*Work request*
Each line from the one that contains "青空文庫作成ファイル：" through the end of the entries should be repeated exactly, with nothing added.

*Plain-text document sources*
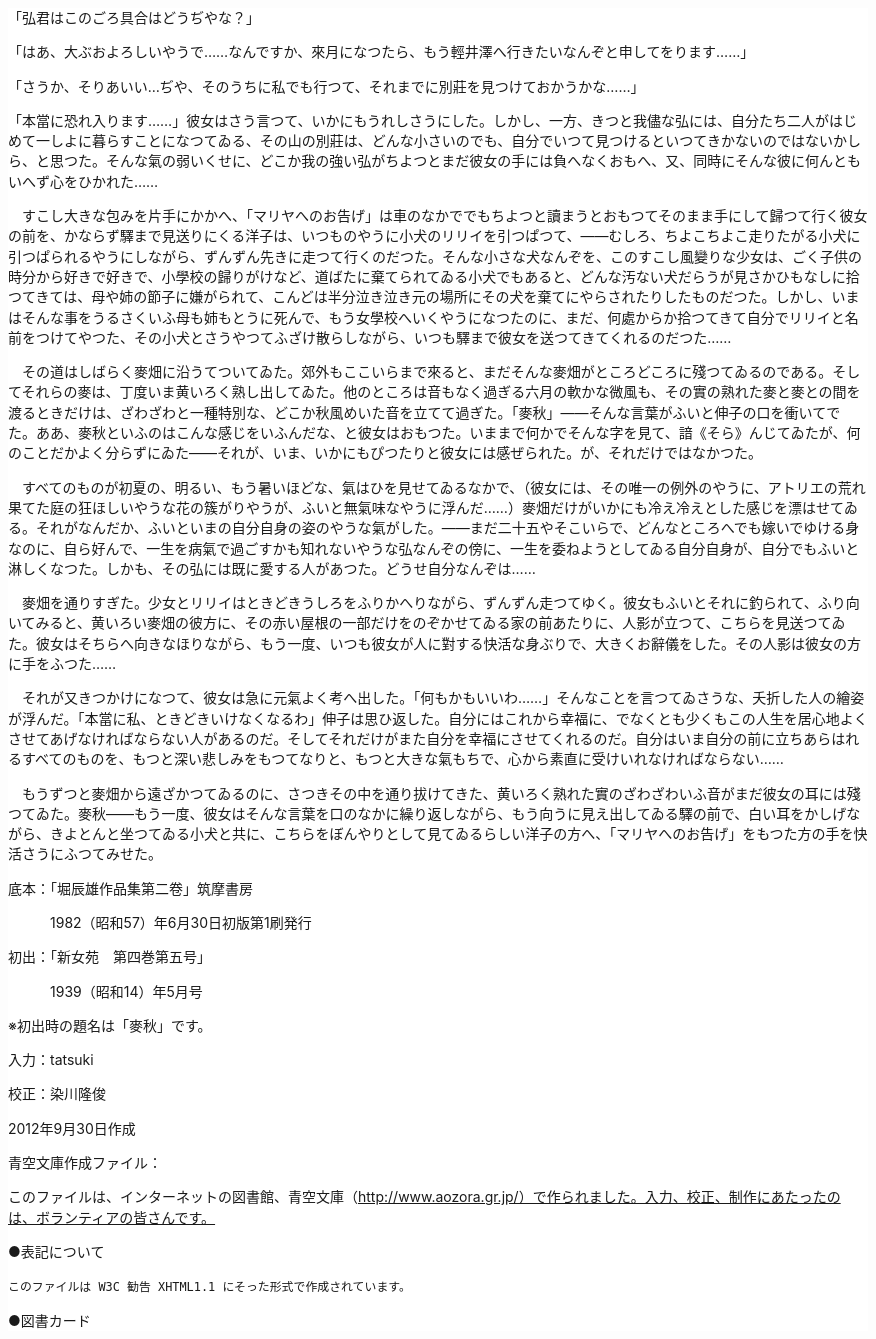 「弘君はこのごろ具合はどうぢやな？」

「はあ、大ぶおよろしいやうで……なんですか、來月になつたら、もう輕井澤へ行きたいなんぞと申してをります……」

「さうか、そりあいい…ぢや、そのうちに私でも行つて、それまでに別莊を見つけておかうかな……」

「本當に恐れ入ります……」彼女はさう言つて、いかにもうれしさうにした。しかし、一方、きつと我儘な弘には、自分たち二人がはじめて一しよに暮らすことになつてゐる、その山の別莊は、どんな小さいのでも、自分でいつて見つけるといつてきかないのではないかしら、と思つた。そんな氣の弱いくせに、どこか我の強い弘がちよつとまだ彼女の手には負へなくおもへ、又、同時にそんな彼に何んともいへず心をひかれた……

　すこし大きな包みを片手にかかへ、「マリヤへのお告げ」は車のなかででもちよつと讀まうとおもつてそのまま手にして歸つて行く彼女の前を、かならず驛まで見送りにくる洋子は、いつものやうに小犬のリリイを引つぱつて、――むしろ、ちよこちよこ走りたがる小犬に引つぱられるやうにしながら、ずんずん先きに走つて行くのだつた。そんな小さな犬なんぞを、このすこし風變りな少女は、ごく子供の時分から好きで好きで、小學校の歸りがけなど、道ばたに棄てられてゐる小犬でもあると、どんな汚ない犬だらうが見さかひもなしに拾つてきては、母や姉の節子に嫌がられて、こんどは半分泣き泣き元の場所にその犬を棄てにやらされたりしたものだつた。しかし、いまはそんな事をうるさくいふ母も姉もとうに死んで、もう女學校へいくやうになつたのに、まだ、何處からか拾つてきて自分でリリイと名前をつけてやつた、その小犬とさうやつてふざけ散らしながら、いつも驛まで彼女を送つてきてくれるのだつた……

　その道はしばらく麥畑に沿うてついてゐた。郊外もここいらまで來ると、まだそんな麥畑がところどころに殘つてゐるのである。そしてそれらの麥は、丁度いま黄いろく熟し出してゐた。他のところは音もなく過ぎる六月の軟かな微風も、その實の熟れた麥と麥との間を渡るときだけは、ざわざわと一種特別な、どこか秋風めいた音を立てて過ぎた。「麥秋」――そんな言葉がふいと伸子の口を衝いてでた。ああ、麥秋といふのはこんな感じをいふんだな、と彼女はおもつた。いままで何かでそんな字を見て、諳《そら》んじてゐたが、何のことだかよく分らずにゐた――それが、いま、いかにもぴつたりと彼女には感ぜられた。が、それだけではなかつた。

　すべてのものが初夏の、明るい、もう暑いほどな、氣はひを見せてゐるなかで、（彼女には、その唯一の例外のやうに、アトリエの荒れ果てた庭の狂ほしいやうな花の簇がりやうが、ふいと無氣味なやうに浮んだ……）麥畑だけがいかにも冷え冷えとした感じを漂はせてゐる。それがなんだか、ふいといまの自分自身の姿のやうな氣がした。――まだ二十五やそこいらで、どんなところへでも嫁いでゆける身なのに、自ら好んで、一生を病氣で過ごすかも知れないやうな弘なんぞの傍に、一生を委ねようとしてゐる自分自身が、自分でもふいと淋しくなつた。しかも、その弘には既に愛する人があつた。どうせ自分なんぞは……

　麥畑を通りすぎた。少女とリリイはときどきうしろをふりかへりながら、ずんずん走つてゆく。彼女もふいとそれに釣られて、ふり向いてみると、黄いろい麥畑の彼方に、その赤い屋根の一部だけをのぞかせてゐる家の前あたりに、人影が立つて、こちらを見送つてゐた。彼女はそちらへ向きなほりながら、もう一度、いつも彼女が人に對する快活な身ぶりで、大きくお辭儀をした。その人影は彼女の方に手をふつた……

　それが又きつかけになつて、彼女は急に元氣よく考へ出した。「何もかもいいわ……」そんなことを言つてゐさうな、夭折した人の繪姿が浮んだ。「本當に私、ときどきいけなくなるわ」伸子は思ひ返した。自分にはこれから幸福に、でなくとも少くもこの人生を居心地よくさせてあげなければならない人があるのだ。そしてそれだけがまた自分を幸福にさせてくれるのだ。自分はいま自分の前に立ちあらはれるすべてのものを、もつと深い悲しみをもつてなりと、もつと大きな氣もちで、心から素直に受けいれなければならない……

　もうずつと麥畑から遠ざかつてゐるのに、さつきその中を通り拔けてきた、黄いろく熟れた實のざわざわいふ音がまだ彼女の耳には殘つてゐた。麥秋――もう一度、彼女はそんな言葉を口のなかに繰り返しながら、もう向うに見え出してゐる驛の前で、白い耳をかしげながら、きよとんと坐つてゐる小犬と共に、こちらをぼんやりとして見てゐるらしい洋子の方へ、「マリヤへのお告げ」をもつた方の手を快活さうにふつてみせた。













底本：「堀辰雄作品集第二卷」筑摩書房

　　　1982（昭和57）年6月30日初版第1刷発行

初出：「新女苑　第四巻第五号」

　　　1939（昭和14）年5月号

※初出時の題名は「麥秋」です。

入力：tatsuki

校正：染川隆俊

2012年9月30日作成

青空文庫作成ファイル：

このファイルは、インターネットの図書館、青空文庫（http://www.aozora.gr.jp/）で作られました。入力、校正、制作にあたったのは、ボランティアの皆さんです。











●表記について


	このファイルは W3C 勧告 XHTML1.1 にそった形式で作成されています。







●図書カード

*Response*
青空文庫作成ファイル：

このファイルは、インターネットの図書館、青空文庫（http://www.aozora.gr.jp/）で作られました。入力、校正、制作にあたったのは、ボランティアの皆さんです。











●表記について


	このファイルは W3C 勧告 XHTML1.1 にそった形式で作成されています。







●図書カード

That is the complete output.